┏━━

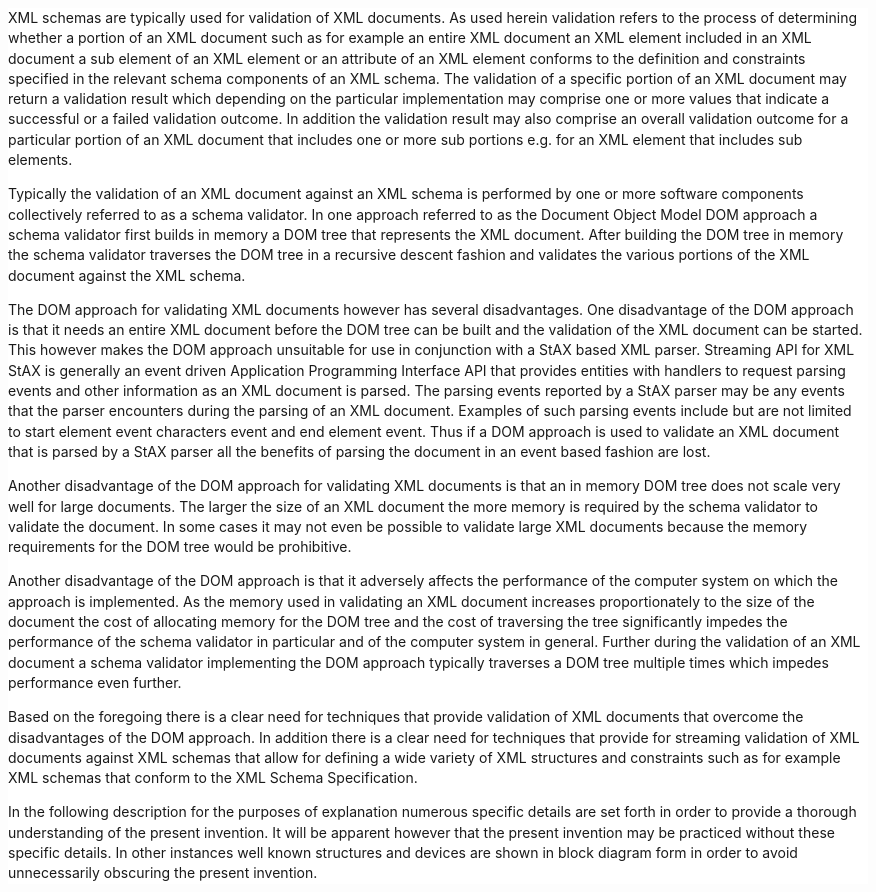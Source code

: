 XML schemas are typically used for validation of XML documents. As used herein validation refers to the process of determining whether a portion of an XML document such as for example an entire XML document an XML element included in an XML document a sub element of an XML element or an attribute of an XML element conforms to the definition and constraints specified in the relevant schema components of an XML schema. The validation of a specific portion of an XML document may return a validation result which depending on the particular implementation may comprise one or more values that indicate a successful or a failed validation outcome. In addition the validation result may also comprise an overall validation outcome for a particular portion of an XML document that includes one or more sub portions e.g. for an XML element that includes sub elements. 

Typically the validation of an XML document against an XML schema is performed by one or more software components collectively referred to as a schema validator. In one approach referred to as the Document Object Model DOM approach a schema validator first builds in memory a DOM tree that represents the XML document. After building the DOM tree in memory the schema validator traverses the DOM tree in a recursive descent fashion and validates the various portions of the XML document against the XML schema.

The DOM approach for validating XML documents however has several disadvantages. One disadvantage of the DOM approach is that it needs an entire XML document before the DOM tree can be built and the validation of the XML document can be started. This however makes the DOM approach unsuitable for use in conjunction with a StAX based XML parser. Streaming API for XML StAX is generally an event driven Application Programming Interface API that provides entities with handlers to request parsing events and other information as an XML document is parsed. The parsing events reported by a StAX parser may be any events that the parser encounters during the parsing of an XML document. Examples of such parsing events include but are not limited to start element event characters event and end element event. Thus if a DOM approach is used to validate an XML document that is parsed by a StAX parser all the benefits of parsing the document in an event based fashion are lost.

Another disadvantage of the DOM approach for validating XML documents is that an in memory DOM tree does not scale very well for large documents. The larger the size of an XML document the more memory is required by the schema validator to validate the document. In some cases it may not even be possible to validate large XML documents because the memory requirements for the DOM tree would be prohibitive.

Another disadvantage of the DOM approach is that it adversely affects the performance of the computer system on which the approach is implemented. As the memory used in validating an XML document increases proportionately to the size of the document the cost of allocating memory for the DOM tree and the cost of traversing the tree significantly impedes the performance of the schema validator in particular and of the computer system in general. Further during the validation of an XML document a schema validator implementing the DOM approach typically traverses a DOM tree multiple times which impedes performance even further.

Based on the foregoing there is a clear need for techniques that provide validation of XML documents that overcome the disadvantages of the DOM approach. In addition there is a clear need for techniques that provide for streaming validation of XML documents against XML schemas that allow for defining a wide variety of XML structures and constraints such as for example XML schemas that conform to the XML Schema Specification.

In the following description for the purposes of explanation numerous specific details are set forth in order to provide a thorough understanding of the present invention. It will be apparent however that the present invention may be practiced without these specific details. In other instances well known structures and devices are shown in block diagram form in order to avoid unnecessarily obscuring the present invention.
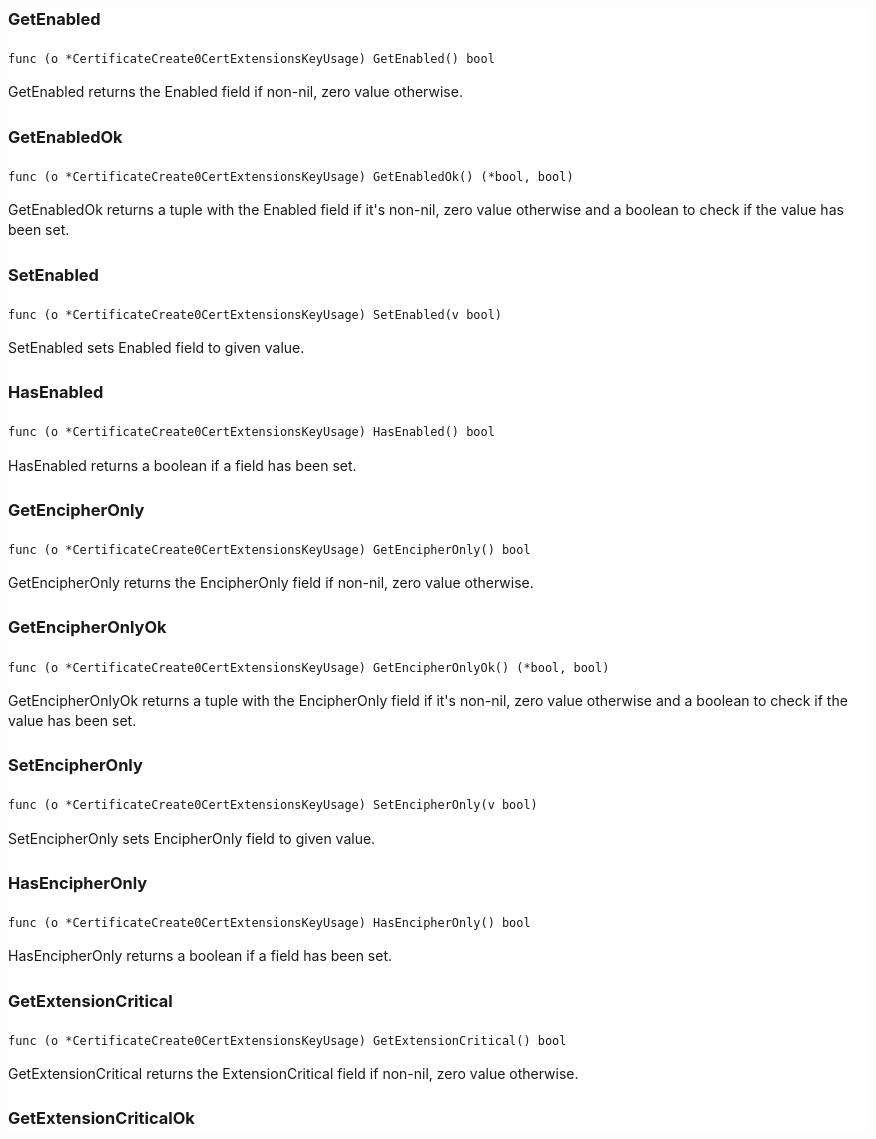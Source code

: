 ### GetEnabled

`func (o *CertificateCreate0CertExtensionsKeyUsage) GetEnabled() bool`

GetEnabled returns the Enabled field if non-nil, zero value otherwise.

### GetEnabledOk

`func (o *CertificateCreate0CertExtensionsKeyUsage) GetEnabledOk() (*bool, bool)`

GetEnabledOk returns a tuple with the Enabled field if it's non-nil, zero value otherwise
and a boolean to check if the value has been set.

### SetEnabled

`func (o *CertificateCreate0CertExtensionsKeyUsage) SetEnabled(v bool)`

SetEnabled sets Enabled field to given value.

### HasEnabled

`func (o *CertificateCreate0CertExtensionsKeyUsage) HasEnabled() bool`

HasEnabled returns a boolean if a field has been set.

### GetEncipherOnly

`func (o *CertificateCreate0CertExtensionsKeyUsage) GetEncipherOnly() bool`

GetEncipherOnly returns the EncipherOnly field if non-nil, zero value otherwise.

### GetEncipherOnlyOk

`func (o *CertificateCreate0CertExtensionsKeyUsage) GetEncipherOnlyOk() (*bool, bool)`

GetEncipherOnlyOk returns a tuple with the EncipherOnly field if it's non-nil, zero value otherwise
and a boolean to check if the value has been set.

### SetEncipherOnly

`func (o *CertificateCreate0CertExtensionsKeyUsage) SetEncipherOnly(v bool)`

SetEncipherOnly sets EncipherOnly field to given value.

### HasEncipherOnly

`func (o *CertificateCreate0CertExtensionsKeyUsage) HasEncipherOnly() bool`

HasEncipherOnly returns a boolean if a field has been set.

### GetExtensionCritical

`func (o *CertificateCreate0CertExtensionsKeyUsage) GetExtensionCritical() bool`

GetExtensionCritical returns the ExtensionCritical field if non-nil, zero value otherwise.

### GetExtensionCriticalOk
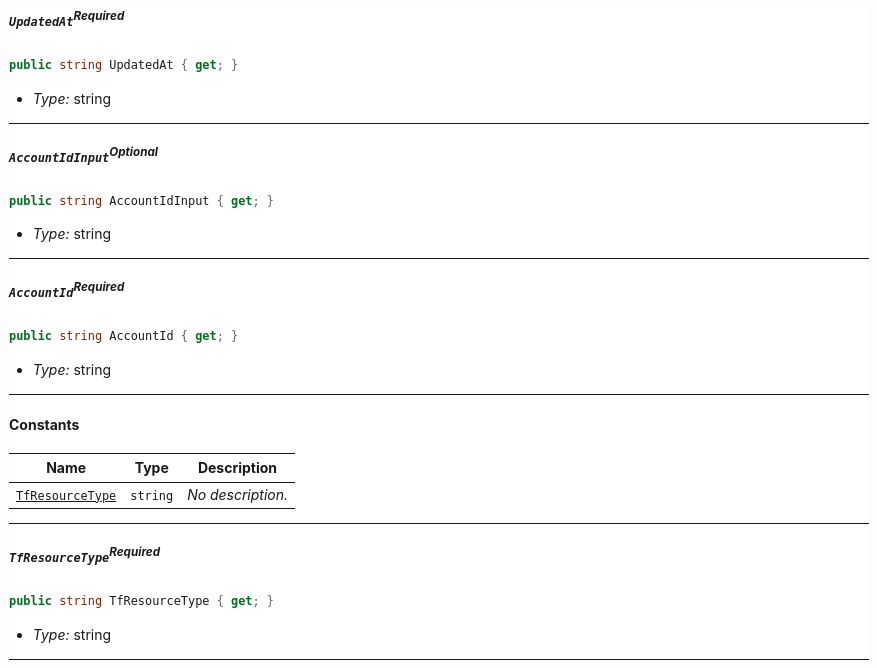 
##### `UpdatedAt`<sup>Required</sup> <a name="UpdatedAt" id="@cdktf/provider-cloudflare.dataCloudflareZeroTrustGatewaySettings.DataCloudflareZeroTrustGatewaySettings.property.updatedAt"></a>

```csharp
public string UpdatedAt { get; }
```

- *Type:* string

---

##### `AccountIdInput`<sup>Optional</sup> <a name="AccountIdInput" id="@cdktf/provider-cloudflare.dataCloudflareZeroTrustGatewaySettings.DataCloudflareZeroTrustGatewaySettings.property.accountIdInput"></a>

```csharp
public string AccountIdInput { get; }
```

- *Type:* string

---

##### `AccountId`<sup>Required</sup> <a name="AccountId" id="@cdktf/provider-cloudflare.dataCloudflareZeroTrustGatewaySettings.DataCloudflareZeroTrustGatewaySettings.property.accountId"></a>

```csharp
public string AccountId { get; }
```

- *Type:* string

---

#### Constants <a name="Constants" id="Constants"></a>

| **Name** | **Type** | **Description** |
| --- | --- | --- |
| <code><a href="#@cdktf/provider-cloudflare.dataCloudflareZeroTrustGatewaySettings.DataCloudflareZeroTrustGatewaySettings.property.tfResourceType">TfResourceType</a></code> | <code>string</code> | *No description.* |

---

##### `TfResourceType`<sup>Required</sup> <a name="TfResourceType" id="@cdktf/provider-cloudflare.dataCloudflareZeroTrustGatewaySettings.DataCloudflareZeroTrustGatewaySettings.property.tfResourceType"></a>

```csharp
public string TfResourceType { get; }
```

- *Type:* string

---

┗━━
┏━━

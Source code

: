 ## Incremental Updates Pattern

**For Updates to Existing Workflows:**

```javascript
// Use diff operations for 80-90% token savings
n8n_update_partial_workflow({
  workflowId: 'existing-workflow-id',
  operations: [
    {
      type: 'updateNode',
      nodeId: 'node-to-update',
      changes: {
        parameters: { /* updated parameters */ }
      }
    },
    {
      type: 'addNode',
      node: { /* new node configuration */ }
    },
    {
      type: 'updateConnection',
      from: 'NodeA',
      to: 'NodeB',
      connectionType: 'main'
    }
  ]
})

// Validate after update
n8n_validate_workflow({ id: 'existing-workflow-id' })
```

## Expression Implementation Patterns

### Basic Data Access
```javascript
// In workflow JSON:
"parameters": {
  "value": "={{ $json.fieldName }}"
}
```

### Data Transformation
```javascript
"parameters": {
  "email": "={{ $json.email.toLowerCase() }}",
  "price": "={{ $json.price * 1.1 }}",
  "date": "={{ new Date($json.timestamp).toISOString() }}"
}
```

┗━━
┏━━

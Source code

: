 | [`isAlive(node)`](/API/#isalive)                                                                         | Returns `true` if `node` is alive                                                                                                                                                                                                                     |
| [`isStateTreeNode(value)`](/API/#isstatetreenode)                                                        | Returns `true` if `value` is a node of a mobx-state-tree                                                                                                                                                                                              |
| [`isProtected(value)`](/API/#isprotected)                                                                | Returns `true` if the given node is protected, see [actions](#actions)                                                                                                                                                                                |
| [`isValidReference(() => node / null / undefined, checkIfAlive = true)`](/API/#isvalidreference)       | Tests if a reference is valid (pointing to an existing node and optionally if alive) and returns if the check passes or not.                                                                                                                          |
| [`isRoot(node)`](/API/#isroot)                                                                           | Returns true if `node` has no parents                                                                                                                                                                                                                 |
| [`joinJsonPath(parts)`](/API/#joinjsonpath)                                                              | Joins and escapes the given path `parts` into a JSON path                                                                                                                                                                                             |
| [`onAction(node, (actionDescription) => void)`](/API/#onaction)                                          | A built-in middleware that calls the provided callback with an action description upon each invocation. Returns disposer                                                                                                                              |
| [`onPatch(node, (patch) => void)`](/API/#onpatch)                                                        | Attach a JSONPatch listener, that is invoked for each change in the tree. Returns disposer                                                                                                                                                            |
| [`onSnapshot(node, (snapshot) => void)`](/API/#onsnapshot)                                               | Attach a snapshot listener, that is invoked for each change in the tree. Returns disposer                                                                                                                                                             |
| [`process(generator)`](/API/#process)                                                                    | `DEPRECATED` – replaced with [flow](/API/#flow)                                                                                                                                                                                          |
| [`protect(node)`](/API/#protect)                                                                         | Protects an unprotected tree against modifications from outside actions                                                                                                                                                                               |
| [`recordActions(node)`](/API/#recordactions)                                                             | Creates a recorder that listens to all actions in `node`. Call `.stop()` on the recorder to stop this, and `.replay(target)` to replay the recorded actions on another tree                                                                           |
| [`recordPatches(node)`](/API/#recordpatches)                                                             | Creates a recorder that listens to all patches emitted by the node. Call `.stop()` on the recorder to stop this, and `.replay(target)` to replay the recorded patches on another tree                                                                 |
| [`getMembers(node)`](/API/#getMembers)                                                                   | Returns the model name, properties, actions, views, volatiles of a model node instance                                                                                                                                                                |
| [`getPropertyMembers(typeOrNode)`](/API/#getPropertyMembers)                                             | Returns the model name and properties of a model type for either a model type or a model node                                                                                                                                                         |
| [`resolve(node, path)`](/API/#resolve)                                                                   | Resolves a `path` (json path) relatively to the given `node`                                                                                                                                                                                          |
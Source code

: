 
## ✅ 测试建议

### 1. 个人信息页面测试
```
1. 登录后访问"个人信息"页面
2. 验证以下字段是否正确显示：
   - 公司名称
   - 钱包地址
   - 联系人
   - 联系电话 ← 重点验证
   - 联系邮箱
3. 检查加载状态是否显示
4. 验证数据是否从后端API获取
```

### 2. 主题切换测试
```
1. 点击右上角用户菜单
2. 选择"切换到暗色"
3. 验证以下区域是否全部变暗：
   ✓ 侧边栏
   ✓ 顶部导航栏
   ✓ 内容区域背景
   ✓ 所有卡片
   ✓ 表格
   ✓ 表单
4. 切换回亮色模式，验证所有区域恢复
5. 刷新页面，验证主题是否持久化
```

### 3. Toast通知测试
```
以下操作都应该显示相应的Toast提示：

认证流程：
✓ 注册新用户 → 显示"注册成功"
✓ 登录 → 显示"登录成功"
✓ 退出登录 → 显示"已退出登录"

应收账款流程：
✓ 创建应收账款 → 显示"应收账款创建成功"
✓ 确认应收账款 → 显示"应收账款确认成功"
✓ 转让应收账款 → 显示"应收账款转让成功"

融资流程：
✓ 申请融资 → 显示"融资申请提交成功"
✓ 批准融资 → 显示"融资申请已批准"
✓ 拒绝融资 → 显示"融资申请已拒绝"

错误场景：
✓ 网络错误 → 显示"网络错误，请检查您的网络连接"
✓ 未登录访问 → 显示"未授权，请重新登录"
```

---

┗━━

Aim of the exercise:
Return the lines above that include the string "DataCloudflareZeroTrustGatewaySettings".

Expected answer:
##### `UpdatedAt`<sup>Required</sup> <a name="UpdatedAt" id="@cdktf/provider-cloudflare.dataCloudflareZeroTrustGatewaySettings.DataCloudflareZeroTrustGatewaySettings.property.updatedAt"></a>
##### `AccountIdInput`<sup>Optional</sup> <a name="AccountIdInput" id="@cdktf/provider-cloudflare.dataCloudflareZeroTrustGatewaySettings.DataCloudflareZeroTrustGatewaySettings.property.accountIdInput"></a>
##### `AccountId`<sup>Required</sup> <a name="AccountId" id="@cdktf/provider-cloudflare.dataCloudflareZeroTrustGatewaySettings.DataCloudflareZeroTrustGatewaySettings.property.accountId"></a>
| <code><a href="#@cdktf/provider-cloudflare.dataCloudflareZeroTrustGatewaySettings.DataCloudflareZeroTrustGatewaySettings.property.tfResourceType">TfResourceType</a></code> | <code>string</code> | *No description.* |
##### `TfResourceType`<sup>Required</sup> <a name="TfResourceType" id="@cdktf/provider-cloudflare.dataCloudflareZeroTrustGatewaySettings.DataCloudflareZeroTrustGatewaySettings.property.tfResourceType"></a>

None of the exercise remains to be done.